Fat Girl Review (Film, 2001) The Archives
Catherine Breillat is a masterful French director with a clear artistic vision. She sets out to explore the toxicity in contemporary sexual relationships, specifically the dangerous and harmful behavior of men in their pursuit of sexual conquest. Her films are often difficult to watch, but rarely escalate to the level of horror.
Fat Girl is the exception that proves the rule. Breillat presents the masterpiece of the New French Extremism in this unnerving suspense/horror about two young sisters exploring their sexuality on vacation. The older sister, Elena, is a beautiful young woman who falls head over heels for a college student, Fernando. The younger sister, Anaïs, is fat. She is considered a burden by the family and used as a literal anchor by the family. Elena is only allowed to leave the safety of the gated holiday villa if she takes Anaïs with her. Nothing will stop Elena from pursuing a sexual relationship with her first love, even her own sister literally in the room where it happens.
Breillat’s trademark is long, lingering cuts that capture every moment of awkward sexual tension.

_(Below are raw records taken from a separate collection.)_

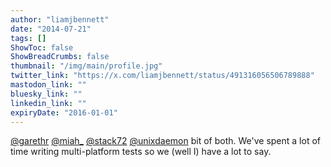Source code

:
 ```yaml
---
author: "liamjbennett"
date: "2014-07-21"
tags: []
ShowToc: false
ShowBreadCrumbs: false
thumbnail: "/img/main/profile.jpg"
twitter_link: "https://x.com/liamjbennett/status/491316056506789888"
mastodon_link: ""
bluesky_link: ""
linkedin_link: ""
expiryDate: "2016-01-01"
---
```


[@garethr](https://x.com/garethr) [@miah_](https://x.com/miah_) [@stack72](https://x.com/stack72) [@unixdaemon](https://x.com/unixdaemon) bit of both. We've spent a lot of time writing multi-platform tests so we (well I) have a lot to say.

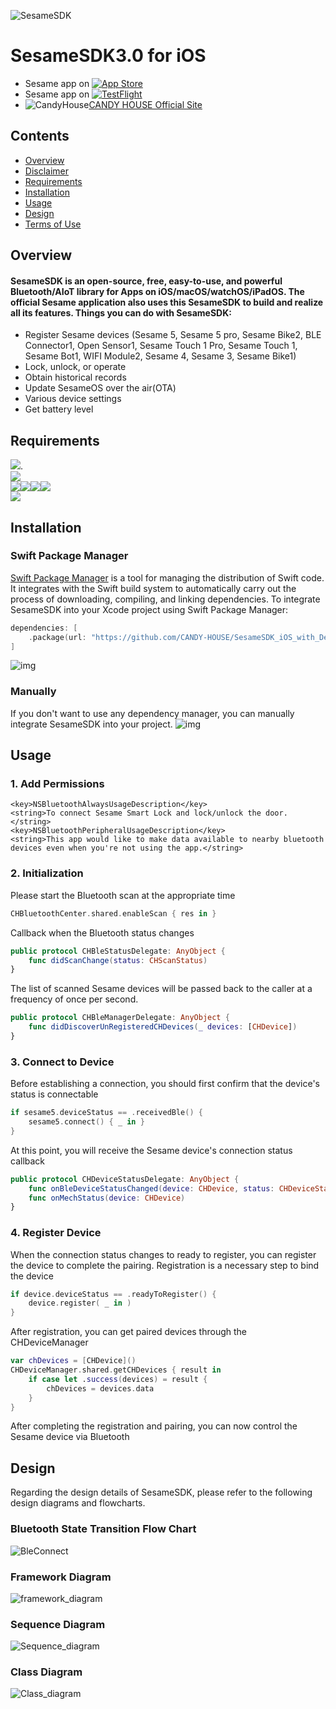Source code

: ![SesameSDK](https://github.com/CANDY-HOUSE/.github/blob/main/profile/images/SesameSDK.png?raw=true)
# SesameSDK3.0 for iOS

- Sesame app on [![App Store](https://img.shields.io/badge/App_Store-000000?logo=apple&logoColor=white)](https://apps.apple.com/app/id1532692301/)
- Sesame app on [![TestFlight](https://img.shields.io/badge/TestFlight-0D96F6?logo=app-store&logoColor=white)](https://testflight.apple.com/join/Rok4GOFD/)
- ![CandyHouse](https://jp.candyhouse.co/cdn/shop/files/3_eea4302e-b1ab-435d-8112-f97d85d5eda2.png?v=1682502225&width=18)[CANDY HOUSE Official Site](https://jp.candyhouse.co/)

## Contents
- [Overview](#overview)
- [Disclaimer](#disclaimer)
- [Requirements](#requirements)
- [Installation](#installation)
- [Usage](#usage)
- [Design](#design)
- [Terms of Use](#sesamesdk-terms-of-use)

## Overview

#### SesameSDK is an open-source, free, easy-to-use, and powerful Bluetooth/AIoT library for Apps on iOS/macOS/watchOS/iPadOS. The official Sesame application also uses this SesameSDK to build and realize all its features. Things you can do with SesameSDK:

- Register Sesame devices (Sesame 5, Sesame 5 pro, Sesame Bike2, BLE Connector1, Open Sensor1, Sesame Touch 1 Pro, Sesame Touch 1, Sesame Bot1, WIFI Module2, Sesame 4, Sesame 3, Sesame Bike1)
- Lock, unlock, or operate
- Obtain historical records
- Update SesameOS over the air(OTA)
- Various device settings
- Get battery level

## Requirements

<img src="https://img.shields.io/badge/Swift-5.3-FA7343" />.  
<img src="https://img.shields.io/badge/Bluetooth-4.0LE +-0082FC" />  
<img src="https://img.shields.io/badge/iOS-12.0 +-000000" /><img src="https://img.shields.io/badge/macOS-10.15 +-000000" /><img src="https://img.shields.io/badge/watchOS-7.0 +-000000" /><img src="https://img.shields.io/badge/iPadOS-12.0 +-000000" />  
<img src="https://img.shields.io/badge/Xcode-11.0 +-1575F9" />  


## Installation
### Swift Package Manager
[Swift Package Manager](https://www.swift.org/package-manager/) is a tool for managing the distribution of Swift code. It integrates with the Swift build system to automatically carry out the process of downloading, compiling, and linking dependencies.
To integrate SesameSDK into your Xcode project using Swift Package Manager:

```swift
dependencies: [
    .package(url: "https://github.com/CANDY-HOUSE/SesameSDK_iOS_with_DemoApp.git", .branch("master"))
]
```
![img](./doc/src/resources/spm.png)
### Manually
If you don't want to use any dependency manager, you can manually integrate SesameSDK into your project.
![img](./doc/src/resources/manually.png)

## Usage
### 1. Add Permissions
```
<key>NSBluetoothAlwaysUsageDescription</key>
<string>To connect Sesame Smart Lock and lock/unlock the door.</string>
<key>NSBluetoothPeripheralUsageDescription</key>
<string>This app would like to make data available to nearby bluetooth devices even when you're not using the app.</string>
```

### 2. Initialization
Please start the Bluetooth scan at the appropriate time
```swift
CHBluetoothCenter.shared.enableScan { res in }
```
Callback when the Bluetooth status changes
```swift
public protocol CHBleStatusDelegate: AnyObject {
    func didScanChange(status: CHScanStatus)
}
```
The list of scanned Sesame devices will be passed back to the caller at a frequency of once per second.
```swift
public protocol CHBleManagerDelegate: AnyObject {
    func didDiscoverUnRegisteredCHDevices(_ devices: [CHDevice])
}
```
### 3. Connect to Device
Before establishing a connection, you should first confirm that the device's status is connectable
```swift
if sesame5.deviceStatus == .receivedBle() {
    sesame5.connect() { _ in }
}
```
At this point, you will receive the Sesame device's connection status callback
```swift
public protocol CHDeviceStatusDelegate: AnyObject {
    func onBleDeviceStatusChanged(device: CHDevice, status: CHDeviceStatus, shadowStatus: CHDeviceStatus?)
    func onMechStatus(device: CHDevice)
}
```
### 4. Register Device
When the connection status changes to ready to register, you can register the device to complete the pairing. Registration is a necessary step to bind the device
```swift
if device.deviceStatus == .readyToRegister() {
    device.register( _ in )
}
```
After registration, you can get paired devices through the CHDeviceManager
```swift
var chDevices = [CHDevice]()
CHDeviceManager.shared.getCHDevices { result in
    if case let .success(devices) = result {
        chDevices = devices.data
    }
}
```
After completing the registration and pairing, you can now control the Sesame device via Bluetooth

## Design
Regarding the design details of SesameSDK, please refer to the following design diagrams and flowcharts.

### Bluetooth State Transition Flow Chart
![BleConnect](./doc/ref/BleConnect.svg)

### Framework Diagram
![framework_diagram](./doc/src/resources/framework_diagram.png)


### Sequence Diagram
![Sequence_diagram](./doc/src/resources/sequence_diagram.svg)

### Class Diagram
![Class_diagram](./doc/src/resources/class_diagram.svg)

Elena and Fernando’s first time together is a half hour series of full body shots, awkwardly cut with interruptions from Anaïs’ perspective. Breillat refuses to let the audience ignore the awkward, uncomfortable, and illegal advances of Fernando. There is no loving cuts to just hands, just legs, just lips. We see everything from Anaïs’ view and cannot escape into the comfort of Hollywood romantic cliches.
The structure of Fat Girl is like the first act of a Hitchcock thriller. Imagine the opening stretch of Psycho as its own stand alone feature film. The murder of Marion Crane would be the finale of the film, cutting to the credits as the blood circles the drain. The tension would build to an unbearable level over the course of 90 minutes, leaving the audience simultaneously shocked and unfulfilled when the heinous act of violence against a woman happens.
The Psycho comparison is not an arbitrary one. The third act of Fat Girl turns the quiet, disturbing thriller in a seaside Italian town into a road suspense film. Breillat borrows liberally from Psycho and The Vanishing to foreshadow the turn to pure horror. A scene inside a rest stop looks like a shot for shot remake of The Vanishing, while the tense car ride with mother and daughters exceeds the paranoia of Marion thinking everyone is out to get her in Psycho. Even someone who might think Fat Girl is an extreme Feminist treatise on the oversexualization of young women will quickly realize Breillat meant this horrifying story to be horror.
The New French Extremism movement was a powerful shock to the filmmaking industry. Out of nowhere, all these independent French directors began weaponizing Hollywood-style blood and gore to craft satirical and critical examinations of cinema and society. Horror fans were confronted with a social awareness all too often kept in the background of the genre, while critics were forced to contend with directors of Breillat’s stature tricking them into exploring the destructive nature of narrative and cinematic tropes they praised in tamer fare.
Catherine Breillat’s Fat Girl doesn’t shy away from the gore; the film just holds off until the last possible moment for the blood to flow and its brutal. The Extremism is exemplified in her treatment of romance. A touch on the cheek by Fernando is just as horrifying as the family massacre at the start of High Tension.
Breillat pushes psychological horror to new extremes by making it clear that rape by coercion–breaking down the partner’s barriers until their clear and repeated “No” is forced into a “Yes”–is rape. There is no escaping the violent nature of Elena’s infatuation with Fernando, only exceeded when the film fulfills its thesis with one of the most disturbing sequence of violence captured in all of cinema.